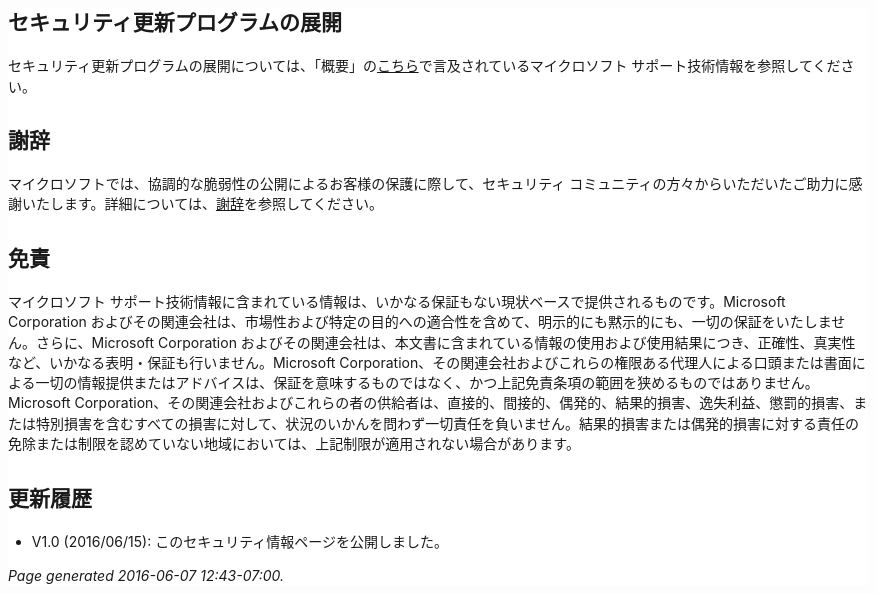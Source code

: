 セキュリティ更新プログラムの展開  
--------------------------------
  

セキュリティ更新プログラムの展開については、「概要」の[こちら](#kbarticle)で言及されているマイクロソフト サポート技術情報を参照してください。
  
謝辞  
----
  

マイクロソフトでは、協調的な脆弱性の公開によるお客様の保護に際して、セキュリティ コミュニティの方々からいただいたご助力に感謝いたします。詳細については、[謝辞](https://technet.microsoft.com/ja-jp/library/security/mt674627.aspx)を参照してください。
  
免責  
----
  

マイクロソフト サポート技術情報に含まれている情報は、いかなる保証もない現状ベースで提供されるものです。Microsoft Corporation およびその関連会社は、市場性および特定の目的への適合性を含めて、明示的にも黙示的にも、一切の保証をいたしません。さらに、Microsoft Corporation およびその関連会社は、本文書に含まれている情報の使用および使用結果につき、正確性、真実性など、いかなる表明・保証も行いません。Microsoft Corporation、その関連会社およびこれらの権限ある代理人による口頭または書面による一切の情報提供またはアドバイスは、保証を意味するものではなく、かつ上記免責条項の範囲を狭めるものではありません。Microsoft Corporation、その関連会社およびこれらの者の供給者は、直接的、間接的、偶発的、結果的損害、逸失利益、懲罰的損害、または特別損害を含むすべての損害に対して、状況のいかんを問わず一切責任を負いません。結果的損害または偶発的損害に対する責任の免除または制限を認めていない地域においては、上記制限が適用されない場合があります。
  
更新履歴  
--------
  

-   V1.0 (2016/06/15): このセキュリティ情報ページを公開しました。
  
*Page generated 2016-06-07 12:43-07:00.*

* * *

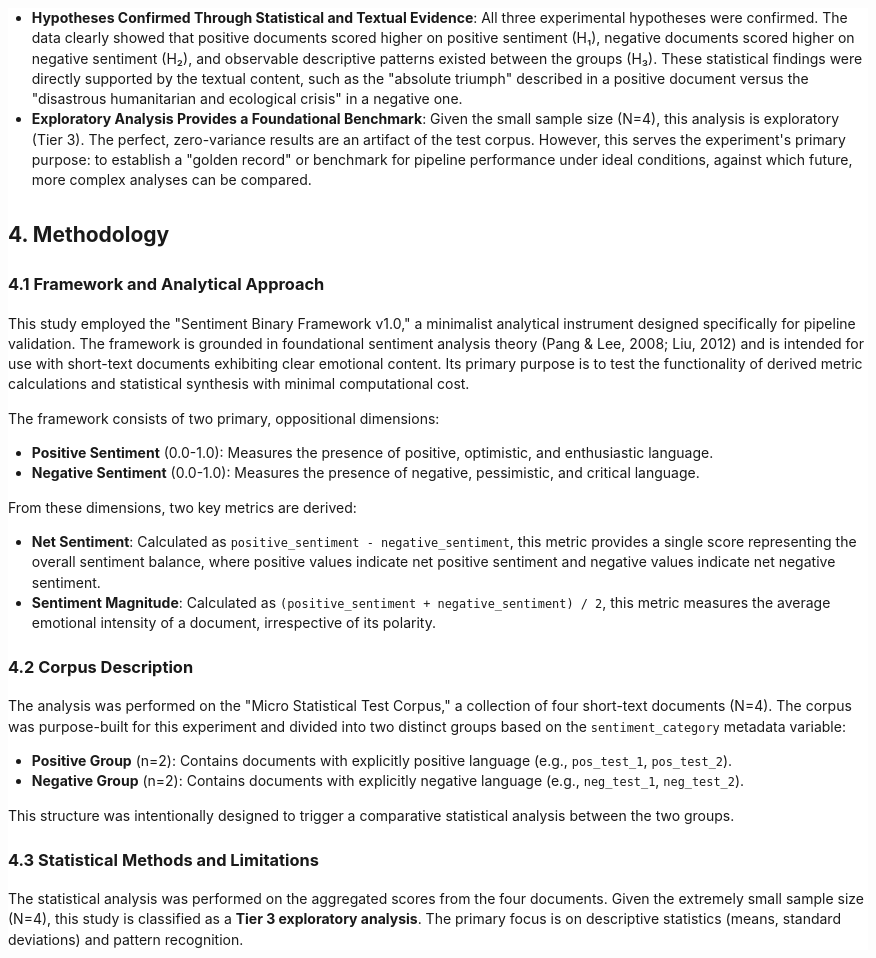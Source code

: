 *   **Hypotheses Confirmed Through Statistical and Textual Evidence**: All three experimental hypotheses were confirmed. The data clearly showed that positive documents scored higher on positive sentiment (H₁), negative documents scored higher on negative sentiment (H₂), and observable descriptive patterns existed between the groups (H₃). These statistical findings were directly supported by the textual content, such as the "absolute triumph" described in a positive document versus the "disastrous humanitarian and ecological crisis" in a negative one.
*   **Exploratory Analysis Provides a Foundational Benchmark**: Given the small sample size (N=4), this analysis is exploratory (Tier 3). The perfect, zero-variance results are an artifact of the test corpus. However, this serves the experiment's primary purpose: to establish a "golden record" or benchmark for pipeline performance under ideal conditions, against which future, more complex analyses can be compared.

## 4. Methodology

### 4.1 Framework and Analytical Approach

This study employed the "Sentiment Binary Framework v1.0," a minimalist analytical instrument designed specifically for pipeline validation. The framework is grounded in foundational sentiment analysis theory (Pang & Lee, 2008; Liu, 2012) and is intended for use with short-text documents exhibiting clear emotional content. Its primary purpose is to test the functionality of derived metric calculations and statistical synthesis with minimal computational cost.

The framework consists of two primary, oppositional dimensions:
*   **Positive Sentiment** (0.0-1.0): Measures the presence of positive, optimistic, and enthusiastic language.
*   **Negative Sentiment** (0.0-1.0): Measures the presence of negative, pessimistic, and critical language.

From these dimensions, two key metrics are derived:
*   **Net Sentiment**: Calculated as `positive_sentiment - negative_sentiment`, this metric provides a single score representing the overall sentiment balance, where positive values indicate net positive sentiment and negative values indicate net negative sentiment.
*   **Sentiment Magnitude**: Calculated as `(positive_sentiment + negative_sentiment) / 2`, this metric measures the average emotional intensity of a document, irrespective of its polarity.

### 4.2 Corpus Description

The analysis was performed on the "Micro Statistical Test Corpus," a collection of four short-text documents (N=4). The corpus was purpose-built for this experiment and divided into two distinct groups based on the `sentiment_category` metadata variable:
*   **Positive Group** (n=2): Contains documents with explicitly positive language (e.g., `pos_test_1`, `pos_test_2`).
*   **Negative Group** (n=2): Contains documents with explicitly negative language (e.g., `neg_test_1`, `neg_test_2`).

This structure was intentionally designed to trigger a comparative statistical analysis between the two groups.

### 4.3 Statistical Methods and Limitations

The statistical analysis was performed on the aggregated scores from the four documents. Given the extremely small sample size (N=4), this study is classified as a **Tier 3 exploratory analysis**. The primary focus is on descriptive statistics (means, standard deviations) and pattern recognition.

* * *

**Task to carry out**
Within the listing above, say how many lines contain the string "emotional". Reply with the number only.

**Exercise output**
2